A tutorial using Python and scientific libraries to implement pair correlation function (pCF) analysis of a big time series of images from fluorescence microscopy on a personal computer.

by Christoph Gohlke

Updated on December 8, 2023

Presented at the Big Data Image Processing & Analysis BigDIPA workshops 2016, 2017, and 2018

Supported by the National Institute of Health grant numbers 1R25EB022366-01 and 2P41GM103540-31

Released under the creative commons Attribution 4.0 International license

Abstract

Spatiotemporal analysis of fluorescence fluctuations of optical microscopy measurements on living samples is a powerful tool that can provide insight into dynamic molecular processes of high biological relevance (Di Rienzo et al., 2016).
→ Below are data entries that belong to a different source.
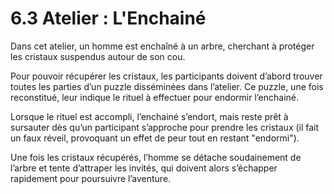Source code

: # 6.3 Atelier : L'Enchainé

Dans cet atelier, un homme est enchaîné à un arbre, cherchant à protéger les cristaux suspendus autour de son cou.

Pour pouvoir récupérer les cristaux, les participants doivent d’abord trouver toutes les parties d’un puzzle disséminées dans l’atelier. Ce puzzle, une fois reconstitué, leur indique le rituel à effectuer pour endormir l’enchainé.

Lorsque le rituel est accompli, l’enchainé s’endort, mais reste prêt à sursauter dès qu’un participant s’approche pour prendre les cristaux (il fait un faux réveil, provoquant un effet de peur tout en restant "endormi").

Une fois les cristaux récupérés, l’homme se détache soudainement de l’arbre et tente d’attraper les invités, qui doivent alors s’échapper rapidement pour poursuivre l’aventure.
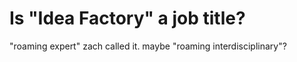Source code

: # Is "Idea Factory" a job title?

"roaming expert" zach called it. maybe "roaming interdisciplinary"?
Pair correlation function (pCF) analysis of fluorescence microscopy image time series acquired using very fast cameras is one of the emerging and promising spatiotemporal techniques. However, it is computationally very expensive, and the analysis of big image data sets used to take hours or be impractical on personal computers.

In this tutorial, we use the open-source Python programming language and scientific libraries to compute the pCF analysis of a large time series of fluorescence images acquired with Selective Plane Illumination Microscopy (SPIM).
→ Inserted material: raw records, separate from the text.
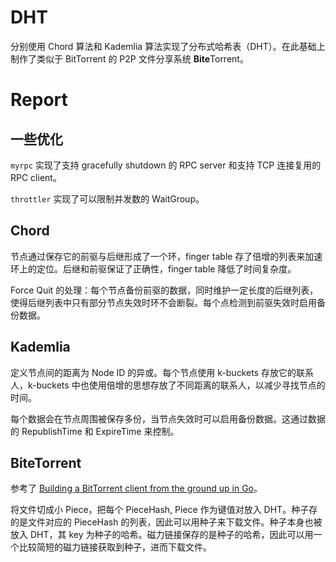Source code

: # DHT

分别使用 Chord 算法和 Kademlia 算法实现了分布式哈希表（DHT）。在此基础上制作了类似于 BitTorrent 的 P2P 文件分享系统 **Bite**Torrent。

# Report

## 一些优化

`myrpc` 实现了支持 gracefully shutdown 的 RPC server 和支持 TCP 连接复用的 RPC client。

`throttler` 实现了可以限制并发数的 WaitGroup。

## Chord

节点通过保存它的前驱与后继形成了一个环，finger table 存了倍增的列表来加速环上的定位。后继和前驱保证了正确性，finger table 降低了时间复杂度。

Force Quit 的处理：每个节点备份前驱的数据，同时维护一定长度的后继列表，使得后继列表中只有部分节点失效时环不会断裂。每个点检测到前驱失效时启用备份数据。

## Kademlia

定义节点间的距离为 Node ID 的异或。每个节点使用 k-buckets 存放它的联系人，k-buckets 中也使用倍增的思想存放了不同距离的联系人，以减少寻找节点的时间。

每个数据会在节点周围被保存多份，当节点失效时可以启用备份数据。这通过数据的 RepublishTime 和 ExpireTime 来控制。


## BiteTorrent

参考了 [Building a BitTorrent client from the ground up in Go](https://blog.jse.li/posts/torrent/#putting-it-all-together)。

将文件切成小 Piece，把每个 PieceHash, Piece 作为键值对放入 DHT。种子存的是文件对应的 PieceHash 的列表，因此可以用种子来下载文件。种子本身也被放入 DHT，其 key 为种子的哈希。磁力链接保存的是种子的哈希，因此可以用一个比较简短的磁力链接获取到种子，进而下载文件。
First, we implement a function to calculate the cross-correlation of two time series. We demonstrate the limitations of Python for efficient numerical computations and several ways to overcome them.

Next, we implement the pCF analysis of a small simulated image time series and optimize its speed by almost two orders of magnitude.

Finally, we use this pCF analysis function to analyze a multi-gigabyte image time series in small, overlapping chunks.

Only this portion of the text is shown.